HAGSAG: Chris Pieters was sent to instructs to develop his hitting, bunting, and outfield play (he is already a decent first-baseman).
Pieters is tall and rangy , a "long-strider" in the same mold as Trey Martin and Rashad Crawford. He is a very patient hitter (unusual for a hitter with his lack of experience) and has an outstanding (almost uncanny) eye at the plate, and he is a fast runner with unusually good baserunning instincts, and he is a good basestealer, too.
I doubt we will see Pedro in any more "high leverage" situations this series. With Hendricks and the pen today, we need Bryant-Rizzo-Castro to get going ASAP.
One funny thing to see before the game was the two submariner pitchers (David Berg and Corbin Hoffner) playing catch with each other. Both pitchers throw "submarine" even when they play catch, and it's kind of mesmerizing to watch, even for the other players.
CUBSTER: One of the points of emphasis at "basic" Instructs this year was teaching the position players the art of baserunning and base-stealing, like getting a good primary and seconday lead, reading the pitcher, cutting bases sharply, and different ways to slide to maximize the baserunner's chance to arrive safely.
Brooksbaseball.net has some interesting stats/graphs on pitch and strike zones and you can dial up individual games/pitchers. I'd love to see some comments from readers who can interpret this better than I can. I thought the Ump was really inconsistent with a very wide zone. Does this info seem to match up with my eyeball perception? Also, looking at the graphs, Lackey was not throwing as many pitches below the K-zone (certainly more above) while Lester was clearly getting his pitches down and not many above.
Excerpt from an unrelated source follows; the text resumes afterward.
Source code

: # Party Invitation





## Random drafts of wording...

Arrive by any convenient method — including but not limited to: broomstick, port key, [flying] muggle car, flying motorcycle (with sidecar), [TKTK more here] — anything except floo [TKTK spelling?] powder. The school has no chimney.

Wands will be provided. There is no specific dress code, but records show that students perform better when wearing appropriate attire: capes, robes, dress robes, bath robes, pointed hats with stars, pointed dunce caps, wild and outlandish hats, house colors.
As I was fearing in my post yesterday, Maddon keeps trotting Strop out against the Redbirds and he constantly fails. I understand the psychology behind this, but in a series where there is a finite lock on who moves on, why does he keep riding the wrong horse?
AZ Phil: Agree, this must have been a really fun game to watch. There was a lot of base stealing going on. Are the pitchers not holding runners or is the catching still a work in progress?
Cuzzi has long been known as having the biggest strike zone among all umpires.
AZ Phil, give me a scouting report on Chris Pieters since he has become a 1B/OF.
I think it's probably hard to adjust to an ump's zone mid-game, as least for hitters. Pitchers can locate to an ump's zone, but hitters have minimal time to react.
But, whatever. Umps are going to miss calls. Let's beat up on the non-Lackey starters.
Watched a little of Mets-Dodgers.
Jason deGrom -- oh, my.
Cubs 3-4-5 hitters are 0-21 so far in the post-season.
Let's change that in a big effin' way tomorrow, boys.